> Work instruction: Write out, as an exact transcription, the line that has "between SS and" and each line after it through the end of the data below.

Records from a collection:
*** Begin section ***

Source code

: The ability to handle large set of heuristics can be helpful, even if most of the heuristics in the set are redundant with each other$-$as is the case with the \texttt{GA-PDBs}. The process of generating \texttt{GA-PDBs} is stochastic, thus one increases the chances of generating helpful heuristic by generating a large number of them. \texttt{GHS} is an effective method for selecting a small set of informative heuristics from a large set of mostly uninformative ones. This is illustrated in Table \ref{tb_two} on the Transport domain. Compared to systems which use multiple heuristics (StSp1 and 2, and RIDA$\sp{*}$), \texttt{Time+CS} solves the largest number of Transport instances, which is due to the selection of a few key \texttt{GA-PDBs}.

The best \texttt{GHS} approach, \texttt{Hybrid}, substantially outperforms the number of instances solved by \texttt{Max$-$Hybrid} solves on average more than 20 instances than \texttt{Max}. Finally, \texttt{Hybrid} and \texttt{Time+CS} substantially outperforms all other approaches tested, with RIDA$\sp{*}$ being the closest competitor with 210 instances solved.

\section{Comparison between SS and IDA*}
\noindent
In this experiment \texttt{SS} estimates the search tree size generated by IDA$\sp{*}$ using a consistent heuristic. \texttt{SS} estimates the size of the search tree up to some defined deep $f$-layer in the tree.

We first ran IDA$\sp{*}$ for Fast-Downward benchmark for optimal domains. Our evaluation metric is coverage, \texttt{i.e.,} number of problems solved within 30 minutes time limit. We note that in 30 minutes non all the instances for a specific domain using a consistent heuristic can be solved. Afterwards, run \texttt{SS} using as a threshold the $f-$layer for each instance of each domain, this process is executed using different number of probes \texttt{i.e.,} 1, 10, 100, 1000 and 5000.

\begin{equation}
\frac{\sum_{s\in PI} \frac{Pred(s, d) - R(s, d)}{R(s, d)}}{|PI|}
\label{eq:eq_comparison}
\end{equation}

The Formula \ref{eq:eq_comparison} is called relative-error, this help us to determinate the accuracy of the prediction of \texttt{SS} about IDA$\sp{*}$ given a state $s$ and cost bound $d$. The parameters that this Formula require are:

*** End section ***

> Output for this task:
\section{Comparison between SS and IDA*}
\noindent
In this experiment \texttt{SS} estimates the search tree size generated by IDA$\sp{*}$ using a consistent heuristic. \texttt{SS} estimates the size of the search tree up to some defined deep $f$-layer in the tree.

We first ran IDA$\sp{*}$ for Fast-Downward benchmark for optimal domains. Our evaluation metric is coverage, \texttt{i.e.,} number of problems solved within 30 minutes time limit. We note that in 30 minutes non all the instances for a specific domain using a consistent heuristic can be solved. Afterwards, run \texttt{SS} using as a threshold the $f-$layer for each instance of each domain, this process is executed using different number of probes \texttt{i.e.,} 1, 10, 100, 1000 and 5000.

\begin{equation}
\frac{\sum_{s\in PI} \frac{Pred(s, d) - R(s, d)}{R(s, d)}}{|PI|}
\label{eq:eq_comparison}
\end{equation}

The Formula \ref{eq:eq_comparison} is called relative-error, this help us to determinate the accuracy of the prediction of \texttt{SS} about IDA$\sp{*}$ given a state $s$ and cost bound $d$. The parameters that this Formula require are:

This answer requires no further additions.